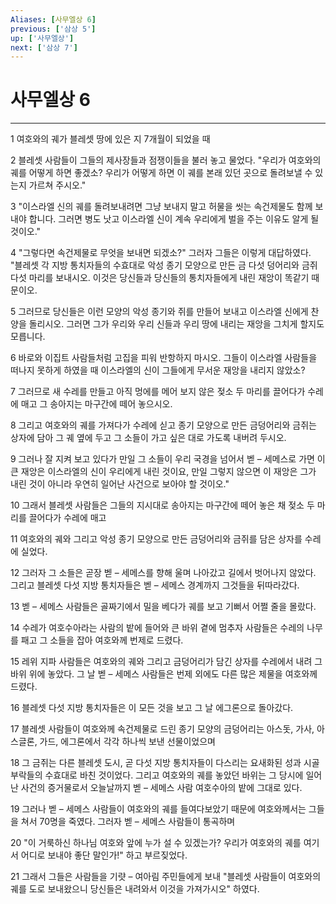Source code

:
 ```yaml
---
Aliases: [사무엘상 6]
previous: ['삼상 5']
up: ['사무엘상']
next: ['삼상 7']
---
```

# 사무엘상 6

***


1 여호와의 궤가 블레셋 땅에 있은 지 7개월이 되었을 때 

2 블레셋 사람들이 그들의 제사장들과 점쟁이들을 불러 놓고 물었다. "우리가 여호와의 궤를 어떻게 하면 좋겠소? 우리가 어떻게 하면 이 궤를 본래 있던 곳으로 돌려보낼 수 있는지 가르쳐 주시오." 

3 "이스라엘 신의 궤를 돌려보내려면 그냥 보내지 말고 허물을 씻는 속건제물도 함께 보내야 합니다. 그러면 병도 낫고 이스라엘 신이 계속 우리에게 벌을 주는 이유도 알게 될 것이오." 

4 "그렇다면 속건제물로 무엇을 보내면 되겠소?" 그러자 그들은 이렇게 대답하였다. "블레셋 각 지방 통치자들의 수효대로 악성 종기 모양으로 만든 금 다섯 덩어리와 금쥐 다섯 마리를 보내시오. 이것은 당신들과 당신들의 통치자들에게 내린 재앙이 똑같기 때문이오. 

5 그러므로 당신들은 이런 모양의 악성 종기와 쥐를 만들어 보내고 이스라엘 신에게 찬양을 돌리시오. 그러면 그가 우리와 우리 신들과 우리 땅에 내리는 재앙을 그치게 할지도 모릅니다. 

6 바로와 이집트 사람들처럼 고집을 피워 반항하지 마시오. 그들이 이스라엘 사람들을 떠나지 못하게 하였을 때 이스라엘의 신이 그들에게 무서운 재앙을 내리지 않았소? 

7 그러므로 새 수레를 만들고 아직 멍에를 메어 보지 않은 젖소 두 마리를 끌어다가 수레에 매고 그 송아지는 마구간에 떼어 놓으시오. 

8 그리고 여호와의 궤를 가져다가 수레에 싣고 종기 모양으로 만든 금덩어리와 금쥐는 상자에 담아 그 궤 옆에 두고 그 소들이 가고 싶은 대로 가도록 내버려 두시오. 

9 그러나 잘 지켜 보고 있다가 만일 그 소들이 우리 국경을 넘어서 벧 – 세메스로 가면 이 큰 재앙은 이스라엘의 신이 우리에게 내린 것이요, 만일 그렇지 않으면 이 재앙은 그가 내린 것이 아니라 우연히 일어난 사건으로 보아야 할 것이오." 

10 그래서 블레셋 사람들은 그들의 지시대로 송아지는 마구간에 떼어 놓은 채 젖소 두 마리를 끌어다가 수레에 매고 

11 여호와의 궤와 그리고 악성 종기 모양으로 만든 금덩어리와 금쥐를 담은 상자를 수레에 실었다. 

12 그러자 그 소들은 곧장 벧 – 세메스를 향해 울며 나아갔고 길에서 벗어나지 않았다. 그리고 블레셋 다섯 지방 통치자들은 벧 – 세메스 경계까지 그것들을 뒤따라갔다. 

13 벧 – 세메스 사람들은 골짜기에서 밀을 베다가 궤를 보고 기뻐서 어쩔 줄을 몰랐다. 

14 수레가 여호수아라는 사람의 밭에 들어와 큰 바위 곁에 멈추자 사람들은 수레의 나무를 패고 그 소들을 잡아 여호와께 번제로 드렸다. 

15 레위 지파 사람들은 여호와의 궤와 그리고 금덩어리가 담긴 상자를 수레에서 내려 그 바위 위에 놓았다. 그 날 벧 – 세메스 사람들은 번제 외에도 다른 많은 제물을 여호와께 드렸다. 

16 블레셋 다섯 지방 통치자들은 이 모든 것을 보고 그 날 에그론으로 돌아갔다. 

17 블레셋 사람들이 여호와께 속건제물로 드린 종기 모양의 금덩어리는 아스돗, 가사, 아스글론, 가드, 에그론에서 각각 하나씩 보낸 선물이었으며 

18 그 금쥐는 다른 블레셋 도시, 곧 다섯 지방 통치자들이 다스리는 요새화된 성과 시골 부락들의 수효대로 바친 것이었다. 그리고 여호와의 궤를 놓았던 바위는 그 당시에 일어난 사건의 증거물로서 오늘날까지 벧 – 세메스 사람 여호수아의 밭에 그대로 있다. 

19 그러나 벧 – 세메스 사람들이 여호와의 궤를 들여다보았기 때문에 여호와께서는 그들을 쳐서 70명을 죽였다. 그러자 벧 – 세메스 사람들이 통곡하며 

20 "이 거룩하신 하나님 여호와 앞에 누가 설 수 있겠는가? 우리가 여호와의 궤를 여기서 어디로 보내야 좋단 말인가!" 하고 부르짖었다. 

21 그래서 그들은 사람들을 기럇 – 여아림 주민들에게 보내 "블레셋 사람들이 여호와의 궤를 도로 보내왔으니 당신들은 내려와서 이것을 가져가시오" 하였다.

********************

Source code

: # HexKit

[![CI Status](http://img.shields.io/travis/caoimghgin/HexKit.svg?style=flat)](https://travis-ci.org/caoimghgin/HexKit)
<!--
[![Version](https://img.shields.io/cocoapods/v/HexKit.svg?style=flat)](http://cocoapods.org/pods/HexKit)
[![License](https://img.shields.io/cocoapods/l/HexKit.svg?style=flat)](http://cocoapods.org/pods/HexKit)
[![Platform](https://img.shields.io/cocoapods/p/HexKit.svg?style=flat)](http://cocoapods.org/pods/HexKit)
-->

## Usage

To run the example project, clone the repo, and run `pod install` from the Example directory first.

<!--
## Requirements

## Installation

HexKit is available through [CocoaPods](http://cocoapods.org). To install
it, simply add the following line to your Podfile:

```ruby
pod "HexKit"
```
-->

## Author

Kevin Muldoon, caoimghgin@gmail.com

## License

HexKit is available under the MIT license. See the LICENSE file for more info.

********************

> [BRIEF]
Could you show every line of the listing that holds the string "모양으로"?

> [SOLUTION TO THE PROBLEM]
4 "그렇다면 속건제물로 무엇을 보내면 되겠소?" 그러자 그들은 이렇게 대답하였다. "블레셋 각 지방 통치자들의 수효대로 악성 종기 모양으로 만든 금 다섯 덩어리와 금쥐 다섯 마리를 보내시오. 이것은 당신들과 당신들의 통치자들에게 내린 재앙이 똑같기 때문이오. 
8 그리고 여호와의 궤를 가져다가 수레에 싣고 종기 모양으로 만든 금덩어리와 금쥐는 상자에 담아 그 궤 옆에 두고 그 소들이 가고 싶은 대로 가도록 내버려 두시오. 
11 여호와의 궤와 그리고 악성 종기 모양으로 만든 금덩어리와 금쥐를 담은 상자를 수레에 실었다. 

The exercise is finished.